Source information
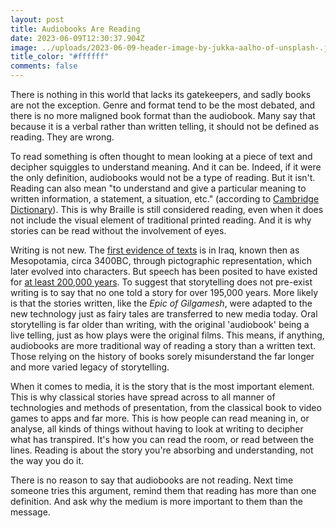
 ```yaml
---
layout: post
title: Audiobooks Are Reading
date: 2023-06-09T12:30:37.904Z
image: ../uploads/2023-06-09-header-image-by-jukka-aalho-of-unsplash-.jpg
title_color: "#ffffff"
comments: false
---
```

T﻿here is nothing in this world that lacks its gatekeepers, and sadly books are not the exception. Genre and format tend to be the most debated, and there is no more maligned book format than the audiobook. Many say that because it is a verbal rather than written telling, it should not be defined as reading. They are wrong.

T﻿o read something is often thought to mean looking at a piece of text and decipher squiggles to understand meaning. And it can be. Indeed, if it were the only definition, audiobooks would not be a type of reading. But it isn't. Reading can also mean "to understand and give a particular meaning to written information, a statement, a situation, etc." (according to [Cambridge Dictionary](https://dictionary.cambridge.org/dictionary/english/read)). This is why Braille is still considered reading, even when it does not include the visual element of traditional printed reading. And it is why stories can be read without the involvement of eyes.

W﻿riting is not new. The [first evidence of texts](https://www.bl.uk/history-of-writing/articles/where-did-writing-begin) is in Iraq, known then as Mesopotamia, circa 3400BC, through pictographic representation, which later evolved into characters. But speech has been posited to have existed for [at least 200,000 years](https://www.theatlantic.com/science/archive/2019/12/when-did-ancient-humans-start-speak/603484/). To suggest that storytelling does not pre-exist writing is to say that no one told a story for over 195,000 years. More likely is that the stories written, like the *Epic of Gilgamesh*, were adapted to the new technology just as fairy tales are transferred to new media today. Oral storytelling is far older than writing, with the original 'audiobook' being a live telling, just as how plays were the original films. This means, if anything, audiobooks are more traditional way of reading a story than a written text. Those relying on the history of books sorely misunderstand the far longer and more varied legacy of storytelling.

W﻿hen it comes to media, it is the story that is the most important element. This is why classical stories have spread across to all manner of technologies and methods of presentation, from the classical book to video games to apps and far more. This is how people can read meaning in, or analyse, all kinds of things without having to look at writing to decipher what has transpired. It's how you can read the room, or read between the lines. Reading is about the story you're absorbing and understanding, not the way you do it.

T﻿here is no reason to say that audiobooks are not reading. Next time someone tries this argument, remind them that reading has more than one definition. And ask why the medium is more important to them than the message.
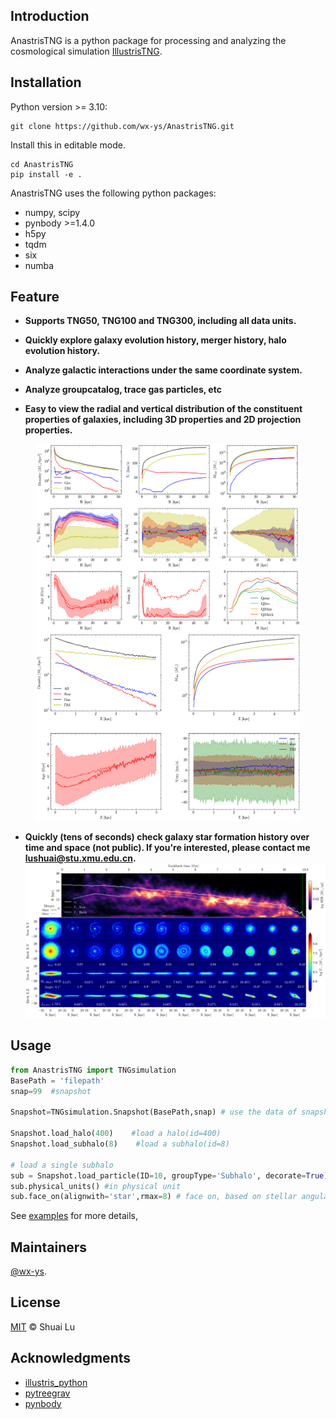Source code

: ## Introduction
AnastrisTNG is a python package for processing and analyzing the cosmological simulation [IllustrisTNG](https://www.tng-project.org/).

## Installation

Python version >= 3.10:
```
git clone https://github.com/wx-ys/AnastrisTNG.git
```

Install this in editable mode.
```
cd AnastrisTNG
pip install -e .
```
AnastrisTNG uses the following python packages:

* numpy, scipy
* pynbody >=1.4.0
* h5py
* tqdm
* six
* numba



## Feature


* __Supports TNG50, TNG100 and TNG300, including all data units.__

* __Quickly explore galaxy evolution history, merger history, halo evolution history.__

* __Analyze galactic interactions under the same coordinate system.__

* __Analyze groupcatalog, trace gas particles, etc__

* __Easy to view the radial and vertical distribution of the constituent properties of galaxies, including 3D properties and 2D projection properties.__
<center>
<figure>
      <img src="./images/radial_profile.png"  height = "300">
      <img src="./images/vertical_profile.png" height = "300">
</center>
</figure>


* __Quickly (tens of seconds) check galaxy star formation history over time and space (not public). If you're interested, please contact me lushuai@stu.xmu.edu.cn.__
![image](./images/TNG50_SFH_Subhalo_424289.png)
## Usage


```python
from AnastrisTNG import TNGsimulation 
BasePath = 'filepath'       
snap=99  #snapshot

Snapshot=TNGsimulation.Snapshot(BasePath,snap) # use the data of snapshot99

Snapshot.load_halo(400)    #load a halo(id=400)
Snapshot.load_subhalo(8)    #load a subhalo(id=8)

# load a single subhalo
sub = Snapshot.load_particle(ID=10, groupType='Subhalo', decorate=True)
sub.physical_units() #in physical unit
sub.face_on(alignwith='star',rmax=8) # face on, based on stellar angular momentum.

```

See [examples](examples) for more details,

## Maintainers

[@wx-ys](https://github.com/wx-ys).


## License

[MIT](LICENSE) © Shuai Lu

## Acknowledgments
* [illustris_python](https://github.com/illustristng/illustris_python)
* [pytreegrav](https://github.com/mikegrudic/pytreegrav)
* [pynbody](https://github.com/pynbody/pynbody)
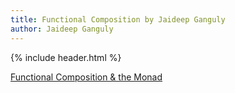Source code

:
 ```yaml
---
title: Functional Composition by Jaideep Ganguly
author: Jaideep Ganguly
---
```


{% include header.html %}

[Functional Composition & the Monad](/assets/kotlin_monad.pdf)

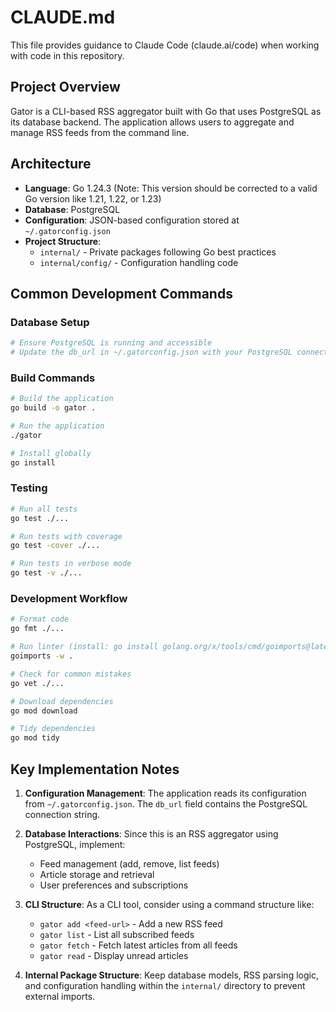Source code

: # CLAUDE.md

This file provides guidance to Claude Code (claude.ai/code) when working with code in this repository.

## Project Overview

Gator is a CLI-based RSS aggregator built with Go that uses PostgreSQL as its database backend. The application allows users to aggregate and manage RSS feeds from the command line.

## Architecture

- **Language**: Go 1.24.3 (Note: This version should be corrected to a valid Go version like 1.21, 1.22, or 1.23)
- **Database**: PostgreSQL
- **Configuration**: JSON-based configuration stored at `~/.gatorconfig.json`
- **Project Structure**: 
  - `internal/` - Private packages following Go best practices
  - `internal/config/` - Configuration handling code

## Common Development Commands

### Database Setup
```bash
# Ensure PostgreSQL is running and accessible
# Update the db_url in ~/.gatorconfig.json with your PostgreSQL connection string
```

### Build Commands
```bash
# Build the application
go build -o gator .

# Run the application
./gator

# Install globally
go install
```

### Testing
```bash
# Run all tests
go test ./...

# Run tests with coverage
go test -cover ./...

# Run tests in verbose mode
go test -v ./...
```

### Development Workflow
```bash
# Format code
go fmt ./...

# Run linter (install: go install golang.org/x/tools/cmd/goimports@latest)
goimports -w .

# Check for common mistakes
go vet ./...

# Download dependencies
go mod download

# Tidy dependencies
go mod tidy
```

## Key Implementation Notes

1. **Configuration Management**: The application reads its configuration from `~/.gatorconfig.json`. The `db_url` field contains the PostgreSQL connection string.

2. **Database Interactions**: Since this is an RSS aggregator using PostgreSQL, implement:
   - Feed management (add, remove, list feeds)
   - Article storage and retrieval
   - User preferences and subscriptions

3. **CLI Structure**: As a CLI tool, consider using a command structure like:
   - `gator add <feed-url>` - Add a new RSS feed
   - `gator list` - List all subscribed feeds
   - `gator fetch` - Fetch latest articles from all feeds
   - `gator read` - Display unread articles

4. **Internal Package Structure**: Keep database models, RSS parsing logic, and configuration handling within the `internal/` directory to prevent external imports.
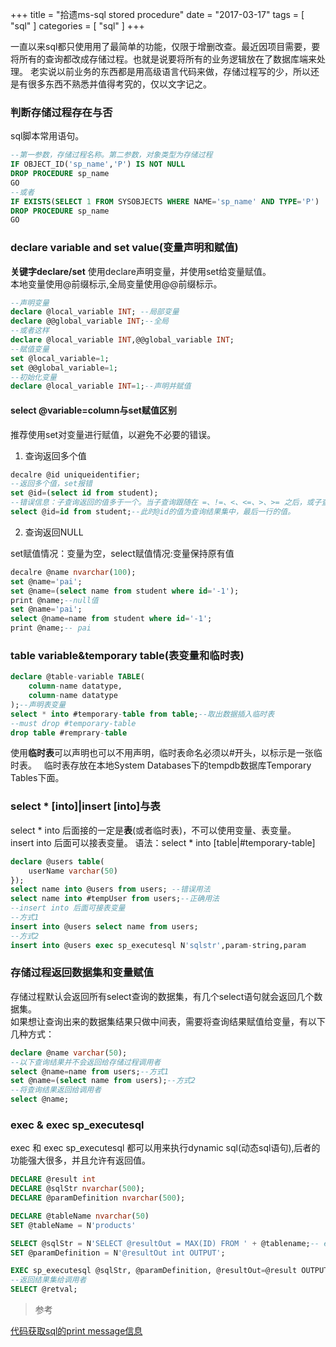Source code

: +++
title = "拾遗ms-sql stored procedure"
date = "2017-03-17"
tags = [ "sql" ]
categories = [ "sql" ]
+++

一直以来sql都只使用用了最简单的功能，仅限于增删改查。最近因项目需要，要将所有的查询都改成存储过程。也就是说要将所有的业务逻辑放在了数据库端来处理。
老实说以前业务的东西都是用高级语言代码来做，存储过程写的少，所以还是有很多东西不熟悉并值得考究的，仅以文字记之。
<!--more-->
### 判断存储过程存在与否

sql脚本常用语句。

```sql
--第一参数，存储过程名称。第二参数，对象类型为存储过程
IF OBJECT_ID('sp_name','P') IS NOT NULL
DROP PROCEDURE sp_name
GO
--或者
IF EXISTS(SELECT 1 FROM SYSOBJECTS WHERE NAME='sp_name' AND TYPE='P')
DROP PROCEDURE sp_name
GO
```
### declare variable and set value(变量声明和赋值)

**关键字declare/set**
使用declare声明变量，并使用set给变量赋值。  
本地变量使用@前缀标示,全局变量使用@@前缀标示。

```sql
--声明变量
declare @local_variable INT; --局部变量  
declare @@global_variable INT;--全局
--或者这样
declare @local_variable INT,@@global_variable INT;
--赋值变量
set @local_variable=1;
set @@global_variable=1;
--初始化变量
declare @local_variable INT=1;--声明并赋值
```
#### select @variable=column与set赋值区别

推荐使用set对变量进行赋值，以避免不必要的错误。

1. 查询返回多个值

``` sql
decalre @id uniqueidentifier;
--返回多个值，set报错
set @id=(select id from student);
--错误信息：子查询返回的值多于一个。当子查询跟随在 =、!=、<、<=、>、>= 之后，或子查询用作表达式时，这种情况是不允许的。
select @id=id from student;--此时@id的值为查询结果集中，最后一行的值。
```
2. 查询返回NULL

set赋值情况：变量为空，select赋值情况:变量保持原有值

``` sql
decalre @name nvarchar(100);
set @name='pai';
set @name=(select name from student where id='-1');
print @name;--null值
set @name='pai';
select @name=name from student where id='-1';
print @name;-- pai
```

### table variable&temporary table(表变量和临时表)

```sql
declare @table-variable TABLE(
    column-name datatype,
    column-name datatype
);--声明表变量
select * into #temporary-table from table;--取出数据插入临时表
--must drop #temporary-table
drop table #remprary-table
```
使用**临时表**可以声明也可以不用声明，临时表命名必须以#开头，以标示是一张临时表。  
临时表存放在本地System Databases下的tempdb数据库Temporary Tables下面。

### select * [into]|insert [into]与表

select * into 后面接的一定是**表**(或者临时表)，不可以使用变量、表变量。  
insert into 后面可以接表变量。
语法：select * into [table|#temporary-table]  
```sql
declare @users table(
    userName varchar(50)
});
select name into @users from users; --错误用法
select name into #tempUser from users;--正确用法
--insert into 后面可接表变量
--方式1
insert into @users select name from users;
--方式2
insert into @users exec sp_executesql N'sqlstr',param-string,param
```

### 存储过程返回数据集和变量赋值

存储过程默认会返回所有select查询的数据集，有几个select语句就会返回几个数据集。  
如果想让查询出来的数据集结果只做中间表，需要将查询结果赋值给变量，有以下几种方式：

```sql
declare @name varchar(50);
--以下查询结果并不会返回给存储过程调用者
select @name=name from users;--方式1
set @name=(select name from users);--方式2
--将查询结果返回给调用者
select @name;
```
### exec & exec sp_executesql

exec 和 exec sp_executesql 都可以用来执行dynamic sql(动态sql语句),后者的功能强大很多，并且允许有返回值。

```sql
DECLARE @result int   
DECLARE @sqlStr nvarchar(500);
DECLARE @paramDefinition nvarchar(500);

DECLARE @tableName nvarchar(50)  
SET @tableName = N'products'  

SELECT @sqlStr = N'SELECT @resultOut = MAX(ID) FROM ' + @tablename;-- exec sp_executesql 必须使用unicode字符串，因此字符串前面要带上N 
SET @paramDefinition = N'@resultOut int OUTPUT';

EXEC sp_executesql @sqlStr, @paramDefinition, @resultOut=@result OUTPUT;
--返回结果集给调用者
SELECT @retval; 
```

> 参考

[代码获取sql的print message信息](https://www.tf3604.com/2016/03/01/capturing-output-from-sql-server-using-c/ '点我访问')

Problem description
Copy every line of the listing that contains the word "element".

Response to the task
T﻿o read something is often thought to mean looking at a piece of text and decipher squiggles to understand meaning. And it can be. Indeed, if it were the only definition, audiobooks would not be a type of reading. But it isn't. Reading can also mean "to understand and give a particular meaning to written information, a statement, a situation, etc." (according to [Cambridge Dictionary](https://dictionary.cambridge.org/dictionary/english/read)). This is why Braille is still considered reading, even when it does not include the visual element of traditional printed reading. And it is why stories can be read without the involvement of eyes.
W﻿hen it comes to media, it is the story that is the most important element. This is why classical stories have spread across to all manner of technologies and methods of presentation, from the classical book to video games to apps and far more. This is how people can read meaning in, or analyse, all kinds of things without having to look at writing to decipher what has transpired. It's how you can read the room, or read between the lines. Reading is about the story you're absorbing and understanding, not the way you do it.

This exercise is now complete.